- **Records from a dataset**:
===============

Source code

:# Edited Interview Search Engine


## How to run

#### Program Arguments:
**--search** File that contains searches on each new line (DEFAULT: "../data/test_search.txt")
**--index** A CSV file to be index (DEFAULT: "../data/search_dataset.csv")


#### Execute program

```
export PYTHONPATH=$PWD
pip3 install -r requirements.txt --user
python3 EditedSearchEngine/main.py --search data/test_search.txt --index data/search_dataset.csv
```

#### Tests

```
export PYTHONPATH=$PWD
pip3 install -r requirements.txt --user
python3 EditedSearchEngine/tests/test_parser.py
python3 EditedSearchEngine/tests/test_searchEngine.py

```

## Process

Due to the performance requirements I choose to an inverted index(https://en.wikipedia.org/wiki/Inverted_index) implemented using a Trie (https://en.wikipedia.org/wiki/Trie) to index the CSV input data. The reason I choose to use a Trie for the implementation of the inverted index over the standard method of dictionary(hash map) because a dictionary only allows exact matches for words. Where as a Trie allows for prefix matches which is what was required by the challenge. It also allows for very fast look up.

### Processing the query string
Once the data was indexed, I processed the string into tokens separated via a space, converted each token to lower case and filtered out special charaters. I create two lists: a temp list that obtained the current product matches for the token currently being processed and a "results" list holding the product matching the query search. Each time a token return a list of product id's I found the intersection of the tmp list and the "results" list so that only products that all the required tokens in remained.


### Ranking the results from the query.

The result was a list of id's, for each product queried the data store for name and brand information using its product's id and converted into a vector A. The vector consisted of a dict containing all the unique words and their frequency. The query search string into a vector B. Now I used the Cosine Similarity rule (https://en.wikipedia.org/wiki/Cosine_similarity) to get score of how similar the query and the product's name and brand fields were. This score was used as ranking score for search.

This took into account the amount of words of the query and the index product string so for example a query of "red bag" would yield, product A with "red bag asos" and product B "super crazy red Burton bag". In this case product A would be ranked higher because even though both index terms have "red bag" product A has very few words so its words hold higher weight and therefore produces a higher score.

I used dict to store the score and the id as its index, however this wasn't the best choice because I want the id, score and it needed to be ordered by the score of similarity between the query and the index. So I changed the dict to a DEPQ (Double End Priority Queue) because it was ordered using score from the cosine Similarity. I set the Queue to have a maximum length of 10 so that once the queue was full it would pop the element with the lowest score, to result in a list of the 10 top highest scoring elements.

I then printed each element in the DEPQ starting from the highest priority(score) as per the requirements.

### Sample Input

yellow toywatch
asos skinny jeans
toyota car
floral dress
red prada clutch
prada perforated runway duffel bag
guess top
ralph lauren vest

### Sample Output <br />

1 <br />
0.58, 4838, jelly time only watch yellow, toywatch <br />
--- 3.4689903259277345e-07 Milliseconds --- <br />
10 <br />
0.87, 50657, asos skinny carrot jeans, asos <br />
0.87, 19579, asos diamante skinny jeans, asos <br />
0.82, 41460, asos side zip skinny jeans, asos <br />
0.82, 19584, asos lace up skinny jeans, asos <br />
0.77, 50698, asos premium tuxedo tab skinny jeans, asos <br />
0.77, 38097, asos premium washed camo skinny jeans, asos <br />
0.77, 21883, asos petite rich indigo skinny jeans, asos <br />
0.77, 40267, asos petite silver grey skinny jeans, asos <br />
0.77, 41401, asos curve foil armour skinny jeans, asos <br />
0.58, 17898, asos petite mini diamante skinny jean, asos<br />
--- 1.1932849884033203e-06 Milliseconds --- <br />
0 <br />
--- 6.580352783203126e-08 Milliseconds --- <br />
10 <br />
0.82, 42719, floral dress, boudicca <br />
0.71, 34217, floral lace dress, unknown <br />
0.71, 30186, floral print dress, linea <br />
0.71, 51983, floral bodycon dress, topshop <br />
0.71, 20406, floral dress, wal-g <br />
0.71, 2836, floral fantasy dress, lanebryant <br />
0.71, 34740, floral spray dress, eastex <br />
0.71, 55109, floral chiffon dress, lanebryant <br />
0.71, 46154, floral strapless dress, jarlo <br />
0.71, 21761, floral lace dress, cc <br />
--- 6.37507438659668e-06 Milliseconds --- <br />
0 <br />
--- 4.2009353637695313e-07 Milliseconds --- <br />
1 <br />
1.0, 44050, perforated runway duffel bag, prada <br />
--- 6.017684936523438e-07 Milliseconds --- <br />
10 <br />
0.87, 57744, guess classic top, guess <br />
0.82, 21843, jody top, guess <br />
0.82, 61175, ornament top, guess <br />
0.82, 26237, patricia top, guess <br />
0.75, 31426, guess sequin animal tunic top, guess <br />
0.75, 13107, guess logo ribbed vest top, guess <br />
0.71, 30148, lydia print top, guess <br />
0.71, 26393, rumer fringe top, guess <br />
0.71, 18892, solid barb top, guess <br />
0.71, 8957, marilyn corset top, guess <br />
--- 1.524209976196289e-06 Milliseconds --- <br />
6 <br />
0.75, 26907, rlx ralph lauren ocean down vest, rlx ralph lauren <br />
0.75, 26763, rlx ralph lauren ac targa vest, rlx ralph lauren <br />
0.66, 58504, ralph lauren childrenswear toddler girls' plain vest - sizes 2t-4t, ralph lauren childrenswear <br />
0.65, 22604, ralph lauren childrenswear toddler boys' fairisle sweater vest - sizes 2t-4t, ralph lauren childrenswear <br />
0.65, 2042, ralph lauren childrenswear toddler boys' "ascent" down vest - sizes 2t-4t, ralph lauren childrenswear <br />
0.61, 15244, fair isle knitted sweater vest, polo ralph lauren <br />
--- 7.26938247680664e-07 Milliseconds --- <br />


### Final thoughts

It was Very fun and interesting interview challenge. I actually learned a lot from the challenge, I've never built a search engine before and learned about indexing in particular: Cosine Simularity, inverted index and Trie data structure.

===============

- **What the exercise asks**:
Only the lines from the one containing "--- 7.26938247680664e-07 Milliseconds" through the last line of the records are to be set down, exactly as they appear.

- **Completed task**:
--- 7.26938247680664e-07 Milliseconds --- <br />


### Final thoughts

It was Very fun and interesting interview challenge. I actually learned a lot from the challenge, I've never built a search engine before and learned about indexing in particular: Cosine Simularity, inverted index and Trie data structure.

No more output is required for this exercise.